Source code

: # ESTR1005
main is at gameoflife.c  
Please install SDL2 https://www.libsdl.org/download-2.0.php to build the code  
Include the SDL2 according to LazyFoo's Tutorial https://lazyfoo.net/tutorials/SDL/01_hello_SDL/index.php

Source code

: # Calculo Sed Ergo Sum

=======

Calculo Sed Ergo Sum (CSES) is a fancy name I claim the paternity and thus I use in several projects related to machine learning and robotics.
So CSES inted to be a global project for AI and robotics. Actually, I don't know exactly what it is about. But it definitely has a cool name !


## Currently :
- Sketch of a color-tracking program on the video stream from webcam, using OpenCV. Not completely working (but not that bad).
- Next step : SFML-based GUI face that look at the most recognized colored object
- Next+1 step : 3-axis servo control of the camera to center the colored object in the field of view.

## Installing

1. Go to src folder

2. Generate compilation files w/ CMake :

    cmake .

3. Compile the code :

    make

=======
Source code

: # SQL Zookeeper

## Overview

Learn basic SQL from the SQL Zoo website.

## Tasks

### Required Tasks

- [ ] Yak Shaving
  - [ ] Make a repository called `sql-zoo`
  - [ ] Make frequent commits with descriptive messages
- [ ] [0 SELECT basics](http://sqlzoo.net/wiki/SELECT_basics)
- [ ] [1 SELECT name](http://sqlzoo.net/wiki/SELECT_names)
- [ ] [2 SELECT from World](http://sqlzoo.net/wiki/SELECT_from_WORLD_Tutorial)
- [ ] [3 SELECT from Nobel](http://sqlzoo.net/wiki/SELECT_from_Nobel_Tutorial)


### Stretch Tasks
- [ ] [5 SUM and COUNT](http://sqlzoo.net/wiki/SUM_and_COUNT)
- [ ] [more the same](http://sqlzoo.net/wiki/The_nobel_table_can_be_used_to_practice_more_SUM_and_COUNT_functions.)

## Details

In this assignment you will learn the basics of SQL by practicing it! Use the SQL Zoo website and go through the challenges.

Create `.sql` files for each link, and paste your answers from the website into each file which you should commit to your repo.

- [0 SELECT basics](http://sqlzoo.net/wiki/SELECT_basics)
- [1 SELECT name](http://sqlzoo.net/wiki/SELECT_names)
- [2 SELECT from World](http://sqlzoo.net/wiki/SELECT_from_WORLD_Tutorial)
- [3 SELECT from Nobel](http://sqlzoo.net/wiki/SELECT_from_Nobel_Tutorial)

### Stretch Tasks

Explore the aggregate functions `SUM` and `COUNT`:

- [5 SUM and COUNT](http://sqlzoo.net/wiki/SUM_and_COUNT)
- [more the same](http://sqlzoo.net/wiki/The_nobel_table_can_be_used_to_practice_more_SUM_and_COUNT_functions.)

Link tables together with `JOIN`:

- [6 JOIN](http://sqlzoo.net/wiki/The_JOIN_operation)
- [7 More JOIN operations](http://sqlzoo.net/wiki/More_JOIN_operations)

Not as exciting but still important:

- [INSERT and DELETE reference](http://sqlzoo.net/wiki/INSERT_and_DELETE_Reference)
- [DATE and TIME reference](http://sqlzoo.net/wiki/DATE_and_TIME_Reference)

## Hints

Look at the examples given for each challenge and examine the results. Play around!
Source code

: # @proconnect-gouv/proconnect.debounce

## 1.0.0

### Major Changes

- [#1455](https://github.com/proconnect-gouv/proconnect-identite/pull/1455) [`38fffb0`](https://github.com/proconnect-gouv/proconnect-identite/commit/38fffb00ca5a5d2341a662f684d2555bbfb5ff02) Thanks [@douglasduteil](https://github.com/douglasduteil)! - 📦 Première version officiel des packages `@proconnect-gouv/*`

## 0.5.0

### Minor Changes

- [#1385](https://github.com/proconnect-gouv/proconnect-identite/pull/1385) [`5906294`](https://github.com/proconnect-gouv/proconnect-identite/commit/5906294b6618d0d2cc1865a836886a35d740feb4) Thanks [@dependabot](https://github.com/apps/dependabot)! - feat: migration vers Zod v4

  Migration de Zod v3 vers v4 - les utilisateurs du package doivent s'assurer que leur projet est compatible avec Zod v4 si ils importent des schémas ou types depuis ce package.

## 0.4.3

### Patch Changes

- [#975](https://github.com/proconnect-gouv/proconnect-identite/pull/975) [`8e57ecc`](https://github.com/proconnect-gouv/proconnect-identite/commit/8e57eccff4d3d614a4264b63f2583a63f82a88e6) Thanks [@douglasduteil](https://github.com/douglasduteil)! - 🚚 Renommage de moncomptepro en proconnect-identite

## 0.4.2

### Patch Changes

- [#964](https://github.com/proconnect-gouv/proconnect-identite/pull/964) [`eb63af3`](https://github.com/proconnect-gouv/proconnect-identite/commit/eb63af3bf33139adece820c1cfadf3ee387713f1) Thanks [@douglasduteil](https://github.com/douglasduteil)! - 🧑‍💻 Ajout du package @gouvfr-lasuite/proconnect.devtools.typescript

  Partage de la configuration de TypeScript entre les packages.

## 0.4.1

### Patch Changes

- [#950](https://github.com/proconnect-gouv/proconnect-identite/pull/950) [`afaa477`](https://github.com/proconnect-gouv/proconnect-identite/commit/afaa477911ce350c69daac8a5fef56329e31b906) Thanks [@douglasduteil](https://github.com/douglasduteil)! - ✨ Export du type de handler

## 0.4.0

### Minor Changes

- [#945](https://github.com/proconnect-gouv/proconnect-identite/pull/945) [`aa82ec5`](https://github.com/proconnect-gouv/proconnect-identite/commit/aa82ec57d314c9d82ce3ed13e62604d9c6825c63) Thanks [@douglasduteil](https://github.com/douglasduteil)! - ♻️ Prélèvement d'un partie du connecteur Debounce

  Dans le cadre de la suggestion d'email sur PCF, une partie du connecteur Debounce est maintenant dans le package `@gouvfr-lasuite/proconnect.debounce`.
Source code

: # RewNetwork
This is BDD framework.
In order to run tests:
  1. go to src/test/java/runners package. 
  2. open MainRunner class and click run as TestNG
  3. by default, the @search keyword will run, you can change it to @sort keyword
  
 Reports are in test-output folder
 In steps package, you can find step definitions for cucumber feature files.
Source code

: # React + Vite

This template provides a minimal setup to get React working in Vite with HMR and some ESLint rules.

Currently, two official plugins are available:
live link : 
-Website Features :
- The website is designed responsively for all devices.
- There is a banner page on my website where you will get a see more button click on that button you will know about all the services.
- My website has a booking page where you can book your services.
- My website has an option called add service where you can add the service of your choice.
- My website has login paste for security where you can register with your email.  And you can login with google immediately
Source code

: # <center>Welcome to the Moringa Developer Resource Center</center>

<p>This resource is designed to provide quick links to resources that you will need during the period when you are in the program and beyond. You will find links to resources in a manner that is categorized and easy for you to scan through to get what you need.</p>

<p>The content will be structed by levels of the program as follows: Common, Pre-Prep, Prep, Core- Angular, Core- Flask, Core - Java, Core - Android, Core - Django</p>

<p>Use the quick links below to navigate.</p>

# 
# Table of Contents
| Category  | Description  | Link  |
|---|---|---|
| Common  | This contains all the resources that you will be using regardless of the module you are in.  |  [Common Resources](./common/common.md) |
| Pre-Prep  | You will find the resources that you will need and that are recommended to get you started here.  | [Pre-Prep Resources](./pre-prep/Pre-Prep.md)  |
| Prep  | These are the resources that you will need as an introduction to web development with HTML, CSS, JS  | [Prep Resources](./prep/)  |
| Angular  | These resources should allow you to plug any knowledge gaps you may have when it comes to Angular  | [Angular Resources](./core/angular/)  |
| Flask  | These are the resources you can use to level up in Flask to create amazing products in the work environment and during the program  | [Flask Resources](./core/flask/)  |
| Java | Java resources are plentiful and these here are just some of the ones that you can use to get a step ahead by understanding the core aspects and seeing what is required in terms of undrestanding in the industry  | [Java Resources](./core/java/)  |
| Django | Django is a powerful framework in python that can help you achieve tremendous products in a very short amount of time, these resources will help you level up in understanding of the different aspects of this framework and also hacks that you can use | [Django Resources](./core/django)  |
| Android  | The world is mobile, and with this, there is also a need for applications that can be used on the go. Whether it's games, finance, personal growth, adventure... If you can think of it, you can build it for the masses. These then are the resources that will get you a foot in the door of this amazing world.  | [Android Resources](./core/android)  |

----------

== Exercise description ==
Copy out each line of the data above, exactly, if it lies between the line holding "- [ ] [5 SUM and" and the line holding "- [0 SELECT", inclusive; copy no other line.

== Task response ==
- [ ] [5 SUM and COUNT](http://sqlzoo.net/wiki/SUM_and_COUNT)
- [ ] [more the same](http://sqlzoo.net/wiki/The_nobel_table_can_be_used_to_practice_more_SUM_and_COUNT_functions.)

## Details

In this assignment you will learn the basics of SQL by practicing it! Use the SQL Zoo website and go through the challenges.

Create `.sql` files for each link, and paste your answers from the website into each file which you should commit to your repo.

- [0 SELECT basics](http://sqlzoo.net/wiki/SELECT_basics)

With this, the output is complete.